And the only “common area” for the whole building is a narrow brick patio on the ground floor of the building, which directly abuts the first unit, and is covered on top by a metal staircase. It’s not enough space to, say, let a medium-sized dog roam around, though the building is pet-friendly.

Other units in the building that aren’t on the top floor are less expensive by about $100. But OSLO in Adams Morgan, with fewer rooms per apartment,  costs more at a hair over $1,600 per bedroom. 

All told, OSLO is more like an apartment building where your landlord just happens to pick your roommates for you.

Across town, on Richardson Place NW, Common operates an apartment building that has vexed neighbors since the beginning of its development in 2016. A septuagenarian neighbor complained at the time that Common is “basically a glorified rooming house” and “too big for the immediate context.” 
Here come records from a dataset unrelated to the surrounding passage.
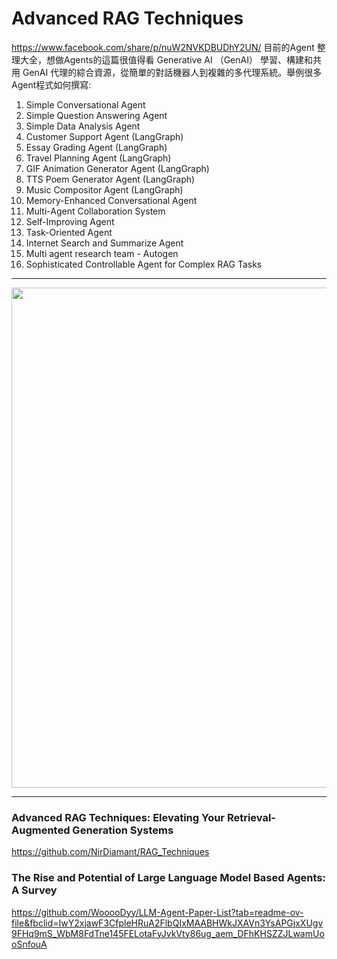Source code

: # Advanced RAG Techniques

https://www.facebook.com/share/p/nuW2NVKDBUDhY2UN/ 
目前的Agent 整理大全，想做Agents的這篇很值得看
Generative AI （GenAI） 學習、構建和共用 GenAI 代理的綜合資源，從簡單的對話機器人到複雜的多代理系統。舉例很多Agent程式如何撰寫:
1. Simple Conversational Agent
2. Simple Question Answering Agent
3. Simple Data Analysis Agent
4. Customer Support Agent (LangGraph)
5. Essay Grading Agent (LangGraph)
6. Travel Planning Agent (LangGraph)
7. GIF Animation Generator Agent (LangGraph)
8. TTS Poem Generator Agent (LangGraph)
9. Music Compositor Agent (LangGraph)
10. Memory-Enhanced Conversational Agent
11. Multi-Agent Collaboration System
12. Self-Improving Agent
13. Task-Oriented Agent
14. Internet Search and Summarize Agent
15. Multi agent research team - Autogen
16. Sophisticated Controllable Agent for Complex RAG Tasks 

---
<img src="github.com/user-attachments/assets/7960dda5-58d5-4b9c-a164-7d5f257a443f" width="800">

---
### Advanced RAG Techniques: Elevating Your Retrieval-Augmented Generation Systems
https://github.com/NirDiamant/RAG_Techniques

### The Rise and Potential of Large Language Model Based Agents: A Survey
https://github.com/WooooDyy/LLM-Agent-Paper-List?tab=readme-ov-file&fbclid=IwY2xjawF3CfpleHRuA2FlbQIxMAABHWkJXAVn3YsAPGjxXUgv9FHq9mS_WbM8FdTne145FELotaFyJvkVty86ug_aem_DFhKHSZZJLwamUooSnfouA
The fully furnished two-story, six-person apartments will run each tenant between $1,425 and $1,700 per month, a fee that includes weekly cleanings (yes, the housekeeper will wash your dishes), all utilities and furniture, and basic supplies like salt, pepper, olive oil, and garbage bags. 

In addition to another location in Chinatown, Common also operates buildings in Seattle, Chicago, San Francisco, and New York City. On its website, Common boasts a savings of $500 on average in D.C. for its memberships compared to a traditional studio rental. 

A closer look at the company’s savings breakdown shows that this ad is predicated on the assumption that someone living in a D.C. studio apartment will pay $1,795 for the apartment, plus $240 a month for a housekeeper and $110 for utilities, among other costs (none of which are even close to true for this reporter, even during the summer’s sweatiest months when the air conditioning is on full-blast). The same is true for its calculation of what it costs to share a Craigslist apartment with friends, which it estimates will run a tenant $1,610 per month in D.C. 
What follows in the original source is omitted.